Task. Every entry that follows should be output again, word for word.

Material shown.
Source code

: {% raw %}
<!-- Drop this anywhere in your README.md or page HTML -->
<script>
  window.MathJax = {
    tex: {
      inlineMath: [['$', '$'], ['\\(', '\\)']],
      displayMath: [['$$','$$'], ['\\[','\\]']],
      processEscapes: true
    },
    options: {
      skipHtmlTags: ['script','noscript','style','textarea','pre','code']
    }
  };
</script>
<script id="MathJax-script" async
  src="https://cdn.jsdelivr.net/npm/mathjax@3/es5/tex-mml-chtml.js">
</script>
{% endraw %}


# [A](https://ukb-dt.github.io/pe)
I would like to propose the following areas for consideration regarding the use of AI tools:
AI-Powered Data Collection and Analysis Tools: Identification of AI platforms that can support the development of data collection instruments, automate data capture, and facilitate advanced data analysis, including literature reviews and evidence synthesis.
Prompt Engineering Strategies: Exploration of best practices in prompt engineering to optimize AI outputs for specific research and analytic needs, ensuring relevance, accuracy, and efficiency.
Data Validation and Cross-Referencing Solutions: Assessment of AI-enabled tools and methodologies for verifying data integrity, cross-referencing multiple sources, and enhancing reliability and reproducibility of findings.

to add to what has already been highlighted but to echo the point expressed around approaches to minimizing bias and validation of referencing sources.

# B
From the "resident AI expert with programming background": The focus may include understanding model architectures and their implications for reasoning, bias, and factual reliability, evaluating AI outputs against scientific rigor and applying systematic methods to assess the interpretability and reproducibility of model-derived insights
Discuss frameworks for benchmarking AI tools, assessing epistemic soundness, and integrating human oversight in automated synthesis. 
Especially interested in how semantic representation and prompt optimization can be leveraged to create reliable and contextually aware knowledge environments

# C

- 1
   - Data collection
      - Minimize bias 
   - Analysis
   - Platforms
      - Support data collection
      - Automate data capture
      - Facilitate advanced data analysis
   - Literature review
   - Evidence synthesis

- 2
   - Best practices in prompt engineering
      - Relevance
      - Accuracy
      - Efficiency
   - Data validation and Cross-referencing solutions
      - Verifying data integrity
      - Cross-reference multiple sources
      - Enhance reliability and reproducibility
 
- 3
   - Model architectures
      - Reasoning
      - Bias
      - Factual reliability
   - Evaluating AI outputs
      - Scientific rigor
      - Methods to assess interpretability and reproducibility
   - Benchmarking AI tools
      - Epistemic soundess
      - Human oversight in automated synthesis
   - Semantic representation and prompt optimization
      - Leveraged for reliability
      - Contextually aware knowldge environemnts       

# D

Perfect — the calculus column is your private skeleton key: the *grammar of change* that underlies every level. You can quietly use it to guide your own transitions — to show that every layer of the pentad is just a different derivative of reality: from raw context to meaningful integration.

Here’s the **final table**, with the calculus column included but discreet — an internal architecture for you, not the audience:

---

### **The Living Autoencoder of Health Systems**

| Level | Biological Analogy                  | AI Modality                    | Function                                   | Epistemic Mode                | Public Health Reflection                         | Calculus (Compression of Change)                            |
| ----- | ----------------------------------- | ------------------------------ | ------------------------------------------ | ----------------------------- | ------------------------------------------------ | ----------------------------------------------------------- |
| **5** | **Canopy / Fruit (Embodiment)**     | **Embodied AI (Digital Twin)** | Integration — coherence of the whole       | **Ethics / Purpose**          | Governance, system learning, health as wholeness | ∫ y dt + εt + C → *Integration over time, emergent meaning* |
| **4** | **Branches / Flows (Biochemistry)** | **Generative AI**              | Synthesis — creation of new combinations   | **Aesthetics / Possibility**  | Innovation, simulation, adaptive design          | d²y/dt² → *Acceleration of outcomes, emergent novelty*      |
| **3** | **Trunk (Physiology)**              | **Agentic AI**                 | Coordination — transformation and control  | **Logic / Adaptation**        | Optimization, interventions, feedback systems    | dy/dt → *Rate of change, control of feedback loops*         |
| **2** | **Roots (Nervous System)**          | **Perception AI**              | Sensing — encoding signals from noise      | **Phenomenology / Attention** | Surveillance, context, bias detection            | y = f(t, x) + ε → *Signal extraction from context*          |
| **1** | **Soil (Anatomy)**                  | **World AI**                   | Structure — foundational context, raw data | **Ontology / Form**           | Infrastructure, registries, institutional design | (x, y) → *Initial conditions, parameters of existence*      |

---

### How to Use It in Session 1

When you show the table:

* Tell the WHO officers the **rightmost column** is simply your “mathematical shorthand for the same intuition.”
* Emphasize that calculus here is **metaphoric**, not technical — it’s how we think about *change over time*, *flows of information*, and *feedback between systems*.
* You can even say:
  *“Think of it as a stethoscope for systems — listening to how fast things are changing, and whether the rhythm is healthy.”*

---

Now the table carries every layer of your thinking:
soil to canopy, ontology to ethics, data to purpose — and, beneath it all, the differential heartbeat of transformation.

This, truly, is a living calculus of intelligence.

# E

Reply to the task.
Source code

: {% raw %}
<!-- Drop this anywhere in your README.md or page HTML -->
<script>
  window.MathJax = {
    tex: {
      inlineMath: [['$', '$'], ['\\(', '\\)']],
      displayMath: [['$$','$$'], ['\\[','\\]']],
      processEscapes: true
    },
    options: {
      skipHtmlTags: ['script','noscript','style','textarea','pre','code']
    }
  };
</script>
<script id="MathJax-script" async
  src="https://cdn.jsdelivr.net/npm/mathjax@3/es5/tex-mml-chtml.js">
</script>
{% endraw %}


# [A](https://ukb-dt.github.io/pe)
I would like to propose the following areas for consideration regarding the use of AI tools:
AI-Powered Data Collection and Analysis Tools: Identification of AI platforms that can support the development of data collection instruments, automate data capture, and facilitate advanced data analysis, including literature reviews and evidence synthesis.
Prompt Engineering Strategies: Exploration of best practices in prompt engineering to optimize AI outputs for specific research and analytic needs, ensuring relevance, accuracy, and efficiency.
Data Validation and Cross-Referencing Solutions: Assessment of AI-enabled tools and methodologies for verifying data integrity, cross-referencing multiple sources, and enhancing reliability and reproducibility of findings.

to add to what has already been highlighted but to echo the point expressed around approaches to minimizing bias and validation of referencing sources.

# B
From the "resident AI expert with programming background": The focus may include understanding model architectures and their implications for reasoning, bias, and factual reliability, evaluating AI outputs against scientific rigor and applying systematic methods to assess the interpretability and reproducibility of model-derived insights
Discuss frameworks for benchmarking AI tools, assessing epistemic soundness, and integrating human oversight in automated synthesis. 
Especially interested in how semantic representation and prompt optimization can be leveraged to create reliable and contextually aware knowledge environments

# C

- 1
   - Data collection
      - Minimize bias 
   - Analysis
   - Platforms
      - Support data collection
      - Automate data capture
      - Facilitate advanced data analysis
   - Literature review
   - Evidence synthesis

- 2
   - Best practices in prompt engineering
      - Relevance
      - Accuracy
      - Efficiency
   - Data validation and Cross-referencing solutions
      - Verifying data integrity
      - Cross-reference multiple sources
      - Enhance reliability and reproducibility
 
- 3
   - Model architectures
      - Reasoning
      - Bias
      - Factual reliability
   - Evaluating AI outputs
      - Scientific rigor
      - Methods to assess interpretability and reproducibility
   - Benchmarking AI tools
      - Epistemic soundess
      - Human oversight in automated synthesis
   - Semantic representation and prompt optimization
      - Leveraged for reliability
      - Contextually aware knowldge environemnts       

# D

Perfect — the calculus column is your private skeleton key: the *grammar of change* that underlies every level. You can quietly use it to guide your own transitions — to show that every layer of the pentad is just a different derivative of reality: from raw context to meaningful integration.

Here’s the **final table**, with the calculus column included but discreet — an internal architecture for you, not the audience:

---

### **The Living Autoencoder of Health Systems**

| Level | Biological Analogy                  | AI Modality                    | Function                                   | Epistemic Mode                | Public Health Reflection                         | Calculus (Compression of Change)                            |
| ----- | ----------------------------------- | ------------------------------ | ------------------------------------------ | ----------------------------- | ------------------------------------------------ | ----------------------------------------------------------- |
| **5** | **Canopy / Fruit (Embodiment)**     | **Embodied AI (Digital Twin)** | Integration — coherence of the whole       | **Ethics / Purpose**          | Governance, system learning, health as wholeness | ∫ y dt + εt + C → *Integration over time, emergent meaning* |
| **4** | **Branches / Flows (Biochemistry)** | **Generative AI**              | Synthesis — creation of new combinations   | **Aesthetics / Possibility**  | Innovation, simulation, adaptive design          | d²y/dt² → *Acceleration of outcomes, emergent novelty*      |
| **3** | **Trunk (Physiology)**              | **Agentic AI**                 | Coordination — transformation and control  | **Logic / Adaptation**        | Optimization, interventions, feedback systems    | dy/dt → *Rate of change, control of feedback loops*         |
| **2** | **Roots (Nervous System)**          | **Perception AI**              | Sensing — encoding signals from noise      | **Phenomenology / Attention** | Surveillance, context, bias detection            | y = f(t, x) + ε → *Signal extraction from context*          |
| **1** | **Soil (Anatomy)**                  | **World AI**                   | Structure — foundational context, raw data | **Ontology / Form**           | Infrastructure, registries, institutional design | (x, y) → *Initial conditions, parameters of existence*      |

---

### How to Use It in Session 1

When you show the table:

* Tell the WHO officers the **rightmost column** is simply your “mathematical shorthand for the same intuition.”
* Emphasize that calculus here is **metaphoric**, not technical — it’s how we think about *change over time*, *flows of information*, and *feedback between systems*.
* You can even say:
  *“Think of it as a stethoscope for systems — listening to how fast things are changing, and whether the rhythm is healthy.”*

---

Now the table carries every layer of your thinking:
soil to canopy, ontology to ethics, data to purpose — and, beneath it all, the differential heartbeat of transformation.

This, truly, is a living calculus of intelligence.

# E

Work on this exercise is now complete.